More general resets can be harder. You’re in a negative loop where you're having a bad day so you keep having a bad day, and it affects everything - you haven’t kept up with emails, you’ve not done work, you’ve missed appointments, you’ve forgotten your self care, you’ve let distracting-things become salient and available to you - and it’s much harder to figure out how to stop having a bad day.
There are smaller scale resets; sometimes you’re having a bad few hours, so you go to the gym and work off your emotions, and come back feeling refreshed and like you’ve done a worthwhile thing, and get on with work. Showers, gym, naps, coffee breaks, all kinds of thing work on this scale.
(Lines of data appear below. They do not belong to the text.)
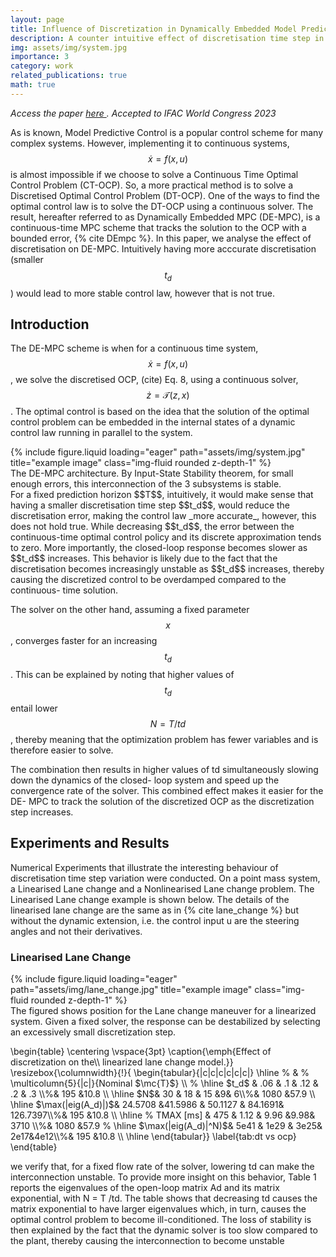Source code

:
 ```yaml
---
layout: page
title: Influence of Discretization in Dynamically Embedded Model Predictive Control
description: A counter intuitive effect of discretisation time step in Dynamically Embedded MPC
img: assets/img/system.jpg
importance: 3
category: work
related_publications: true
math: true
---
```

_Access the paper  <a href="https://www.sciencedirect.com/science/article/pii/S2405896323016956" target="_blank">here </a>. Accepted to IFAC  World Congress 2023_

As is known, Model Predictive Control is a popular control scheme for many complex systems. However, implementing it to continuous systems, $$ \dot x = f(x,u)$$ is almost impossible if we choose to solve a Continuous Time Optimal Control Problem (CT-OCP). So, a more practical method is to solve a Discretised Optimal Control Problem (DT-OCP). One of the ways to find the optimal control law is to solve the DT-OCP using a continuous solver. The result, hereafter
referred to as Dynamically Embedded MPC (DE-MPC), is
a continuous-time MPC scheme that tracks the solution to
the OCP with a bounded error, {% cite DEmpc %}. In this paper, we analyse the effect of discretisation on DE-MPC. Intuitively having more acccurate discretisation (smaller $$t_d$$) would lead to more stable control law, however that is not true.  

## Introduction
The DE-MPC scheme is when for a continuous time system, $$ \dot x = f(x,u)$$, we solve the discretised OCP, (cite) Eq. 8, using a continuous solver, $$\dot z = \mathcal{T}(z,x)$$. The optimal control is based on the idea that the solution of the optimal control problem can be embedded in the
internal states of a dynamic control law running in parallel to the system. 

<div class="row">
    <div class="col-sm mt-3 mt-md-0">
        {% include figure.liquid loading="eager" path="assets/img/system.jpg" title="example image" class="img-fluid rounded z-depth-1" %}
    </div>
</div>
<div class="caption">
 The DE-MPC architecture. By Input-State Stability theorem, for small enough errors, this interconnection of the 3 subsystems is stable.
</div>
For a fixed prediction horizon $$T$$, intuitively, it would make sense that having a smaller discretisation time step $$t_d$$, would reduce the discretisation error, making the control law _more accurate_, however, this does not hold true. While decreasing $$t_d$$, the error between the
continuous-time optimal control policy and its discrete
approximation tends to zero. More importantly,
the closed-loop response becomes slower as $$t_d$$
increases. This behavior is likely due to the fact that the
discretisation becomes increasingly unstable as $$t_d$$ increases, thereby causing the discretized control to be overdamped compared to the continuous-
time solution. 

The solver on the other hand, assuming a fixed parameter $$x$$, converges faster for an increasing $$t_d$$. This can be explained by noting
that higher values of $$t_d$$ entail lower $$N = T /td$$, thereby
meaning that the optimization problem has fewer variables
and is therefore easier to solve. 

The combination then results in higher values of
td simultaneously slowing down the dynamics of the closed-
loop system and speed up the convergence rate of the
solver. This combined effect makes it easier for the DE-
MPC to track the solution of the discretized OCP as the
discretization step increases. 

## Experiments and Results
Numerical Experiments that illustrate the interesting behaviour of discretisation time step variation were conducted. On a point mass system, a Linearised Lane change and a Nonlinearised Lane change problem. The Linearised Lane change example is shown below. The details of the linearised lane change are the same as in {% cite lane_change %} but without the dynamic
extension, i.e. the control input u are the steering angles
and not their derivatives.





### Linearised Lane Change

<div class="row">
    <div class="col-md-6 col-sm-12 mt-3 mt-md-0" style="float: left; margin-right: 15px;">
        {% include figure.liquid loading="eager" path="assets/img/lane_change.jpg" title="example image" class="img-fluid rounded z-depth-1" %}
    </div>
    <div>
        <p>
        The figured shows position for the Lane change maneuver for a linearized system.
Given a fixed solver, the response can be destabilized
by selecting an excessively small discretization step.
        </p>
    </div>
</div>
\begin{table}
\centering
\vspace{3pt}
\caption{\emph{Effect of discretization on the\\ linearized lane change model.}}
\resizebox{\columnwidth}{!}{
\begin{tabular}{|c|c|c|c|c|c|} \hline
% &
% \multicolumn{5}{|c|}{Nominal $\mc{T}$} \\
% \hline
$t_d$ & .06 & .1 & .12 & .2 & .3 \\%& 195 &10.8 \\
\hline
$N$& 30 & 18 & 15 &9& 6\\%& 1080 &57.9 \\
\hline
 $\max(|eig(A_d)|)$& 24.5708 &41.5986 & 50.1127 & 84.1691& 126.7397\\%& 195 &10.8 \\
\hline
% TMAX [ms] & 475 & 1.12 & 9.96 &9.98& 3710 \\%& 1080 &57.9
% \hline
$\max(|eig(A_d)|^N)$& 5e41 &  1e29 & 3e25& 2e17&4e12\\%& 195 &10.8 \\
\hline
\end{tabular}}
\label{tab:dt vs ocp}
\end{table}

we verify that, for a fixed flow rate of the
solver, lowering td can make the interconnection unstable.
To provide more insight on this behavior, Table 1 reports
the eigenvalues of the open-loop matrix Ad and its matrix
exponential, with N = T /td. The table shows that
decreasing td causes the matrix exponential to have larger eigenvalues which,
in turn, causes the optimal control problem to become
ill-conditioned. The loss of stability is then explained by
the fact that the dynamic solver is too slow compared to
the plant, thereby causing the interconnection to become
unstable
At small enough scales sometimes it’s just a matter of snapping your fingers in front of your face, saying “snap out of it” in a firm voice, and clearing your mind for a bit.
But sometimes there are much larger scale feedback loops where you’re not having a bad day, you’re having a bad year, and it’s starting to look less like “you got distracted by video games so missed a deadline and now you have even less time because your teachers are insisting on scheduling remedial sessions”, and more like “you didn’t do anything all month so you slipped into depression and didn’t do anything next month so you lost your job so you couldn’t pay for therapy so you had a freakout on all your friends and now you have no social life".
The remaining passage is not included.